Entries taken from a collection ::
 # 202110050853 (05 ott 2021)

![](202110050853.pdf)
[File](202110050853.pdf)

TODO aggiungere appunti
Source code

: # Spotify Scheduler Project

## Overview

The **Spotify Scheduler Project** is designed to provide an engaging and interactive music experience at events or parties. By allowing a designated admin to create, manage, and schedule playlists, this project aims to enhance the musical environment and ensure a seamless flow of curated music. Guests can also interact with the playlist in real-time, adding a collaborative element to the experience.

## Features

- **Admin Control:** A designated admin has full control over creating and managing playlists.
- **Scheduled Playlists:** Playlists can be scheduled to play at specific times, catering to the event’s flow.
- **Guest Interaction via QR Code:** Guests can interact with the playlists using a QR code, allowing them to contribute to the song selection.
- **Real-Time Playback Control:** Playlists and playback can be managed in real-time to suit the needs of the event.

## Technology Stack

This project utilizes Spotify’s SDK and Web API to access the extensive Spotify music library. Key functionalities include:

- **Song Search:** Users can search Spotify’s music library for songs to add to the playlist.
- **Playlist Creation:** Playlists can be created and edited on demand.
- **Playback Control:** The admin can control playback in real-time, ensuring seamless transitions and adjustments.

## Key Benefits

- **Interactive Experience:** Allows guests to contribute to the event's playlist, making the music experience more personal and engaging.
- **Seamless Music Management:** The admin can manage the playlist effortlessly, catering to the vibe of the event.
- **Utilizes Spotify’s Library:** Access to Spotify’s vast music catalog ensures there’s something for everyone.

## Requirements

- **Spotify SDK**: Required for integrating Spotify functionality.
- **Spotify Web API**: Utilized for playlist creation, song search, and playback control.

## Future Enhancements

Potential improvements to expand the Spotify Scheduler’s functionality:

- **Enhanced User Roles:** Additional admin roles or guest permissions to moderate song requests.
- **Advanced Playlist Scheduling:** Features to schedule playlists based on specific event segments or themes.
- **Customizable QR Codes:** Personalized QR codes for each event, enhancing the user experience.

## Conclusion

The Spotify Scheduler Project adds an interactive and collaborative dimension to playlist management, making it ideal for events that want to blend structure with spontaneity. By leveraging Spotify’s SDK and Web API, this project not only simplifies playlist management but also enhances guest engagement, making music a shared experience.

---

...

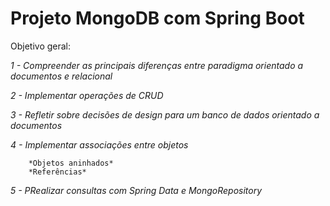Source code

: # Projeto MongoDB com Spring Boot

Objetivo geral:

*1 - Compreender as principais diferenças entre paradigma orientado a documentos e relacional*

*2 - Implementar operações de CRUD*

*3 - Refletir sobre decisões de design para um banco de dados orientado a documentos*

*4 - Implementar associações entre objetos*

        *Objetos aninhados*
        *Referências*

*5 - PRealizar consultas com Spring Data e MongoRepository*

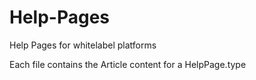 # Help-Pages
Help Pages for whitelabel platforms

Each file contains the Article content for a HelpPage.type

PROBLEM TO WORK ON :: Out of the entries above, write out only the lines between the line holding "- **Seamless Music" and the line holding "## Conclusion", inclusive, each exactly as given.

YOUR RESPONSE ::
- **Seamless Music Management:** The admin can manage the playlist effortlessly, catering to the vibe of the event.
- **Utilizes Spotify’s Library:** Access to Spotify’s vast music catalog ensures there’s something for everyone.

## Requirements

- **Spotify SDK**: Required for integrating Spotify functionality.
- **Spotify Web API**: Utilized for playlist creation, song search, and playback control.

## Future Enhancements

Potential improvements to expand the Spotify Scheduler’s functionality:

- **Enhanced User Roles:** Additional admin roles or guest permissions to moderate song requests.
- **Advanced Playlist Scheduling:** Features to schedule playlists based on specific event segments or themes.
- **Customizable QR Codes:** Personalized QR codes for each event, enhancing the user experience.

## Conclusion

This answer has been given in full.